Sie ist nun vier Jahre im Röstergeschäft und erkennt erst heute, dass sie in ihrer Position Aufmerksamkeit bekommt. Wenn Sie ihre Meinung kundtut, dann wird sie auch gehört. So wird sie i m mer häufiger gebeten, Veranstaltungen für Frauen in der Kaffeebranche zu organisieren, nicht nur, weil sie eine Frau ist, sondern weil man ihre Erfahrung schätzt. »Ich habe mich immer so sehr auf meine Arbeit konzentriert, dass das nun ein völlig neues Feld für mich ist«, gibt sie bescheiden zu. »Kaffeerösten ist wie Musik – ein einsamer Job. Ich mag die Idee, mehr mit Menschen in der Kaffeebranche in Kontakt zu kommen. Das wird mir gut tun!«
Zuhause in Paris
DEIN VON EINER FRAU GEFÜHRTES LIEBLINGSGESCHÄFT?
Ich gehe sehr gern zu Broken Biscuits, dessen Mitinhaberin Christine O’Sullivan ist. Sie ist bescheiden, arbeitet hart und ist sehr, sehr talentiert. Außerdem bewundere ich, wie Carina Soto mit ihr gemeinsam die Gruppe Quixotic Projects (Candelaria, Le Mary Celeste, Hero, Les Grands Verres) aufgebaut hat. Sie hat einen großartigen Geschmack und ein emotionales Verhältnis zu allem, was sie probiert.
WAS TUST DU, WENN DU ALLEIN SEIN MÖCHTEST?
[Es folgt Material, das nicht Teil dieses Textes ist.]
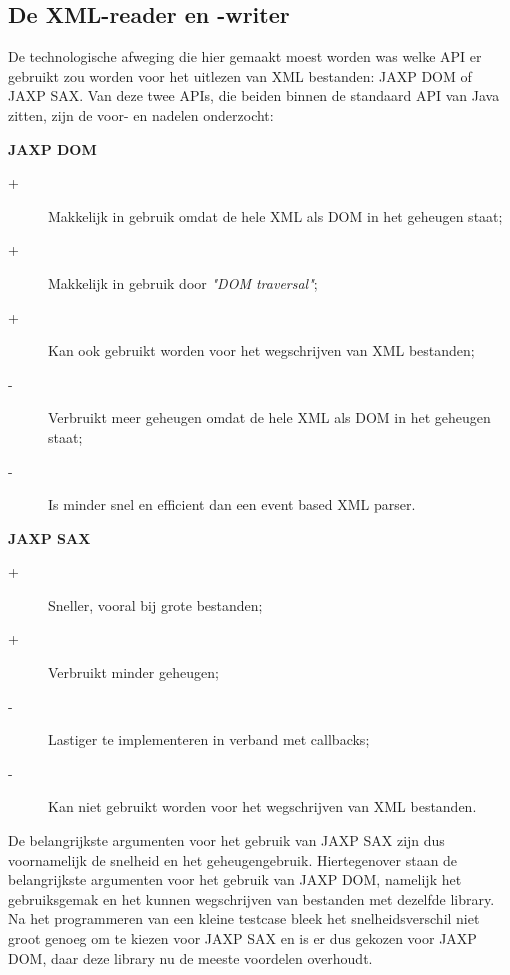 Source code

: \documentclass[a4paper,11pt]{article}
\begin{document}
\subsection{De XML-reader en -writer}
De technologische afweging die hier gemaakt moest worden was welke API er gebruikt zou worden voor het uitlezen van XML bestanden: JAXP DOM of JAXP SAX. Van deze twee APIs, die beiden binnen de standaard API van Java zitten, zijn de voor- en nadelen onderzocht:
\begin{description}
	\item \textbf{JAXP DOM}
		\begin{description}
			\item[+] Makkelijk in gebruik omdat de hele XML als DOM in het geheugen staat;
			\item[+] Makkelijk in gebruik door \textit{"DOM traversal"};
			\item[+] Kan ook gebruikt worden voor het wegschrijven van XML bestanden;
			\item[-] Verbruikt meer geheugen omdat de hele XML als DOM in het geheugen staat;
			\item[-] Is minder snel en efficient dan een event based XML parser.
		\end{description}
	\item \textbf{JAXP SAX}
		\begin{description}
			\item[+] Sneller, vooral bij grote bestanden;
			\item[+] Verbruikt minder geheugen;
			\item[-] Lastiger te implementeren in verband met callbacks;
			\item[-] Kan niet gebruikt worden voor het wegschrijven van XML bestanden.
		\end{description}
\end{description}

De belangrijkste argumenten voor het gebruik van JAXP SAX zijn dus voornamelijk de snelheid en het geheugengebruik. Hiertegenover staan de belangrijkste argumenten voor het gebruik van JAXP DOM, namelijk het gebruiksgemak en het kunnen wegschrijven van bestanden met dezelfde library. Na het programmeren van een kleine testcase bleek het snelheidsverschil niet groot genoeg om te kiezen voor JAXP SAX en is er dus gekozen voor JAXP DOM, daar deze library nu de meeste voordelen overhoudt.
\end{document}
Ich gehe gern vor zehn Uhr morgens in den Park Buttes-Chaumont (siehe oben). Dann trifft man dort nur Läufer und Gärtner und es ist sehr ruhig. Es ist auch einer der wenigen Parks, die mich an Bukarest erinnern.
WO GEHST DU GERN AM WOCHENENDE HIN?
Mein Wochenende hat im weitesten Sinne auch etwas mit meiner Arbeit zu tun. Ich mag die Jazz-Abende im La Fontaine de Belleville (im Besitz der Belleville Brûlerie). Hier gibt es gute Musik und ich treffe viele Freunde.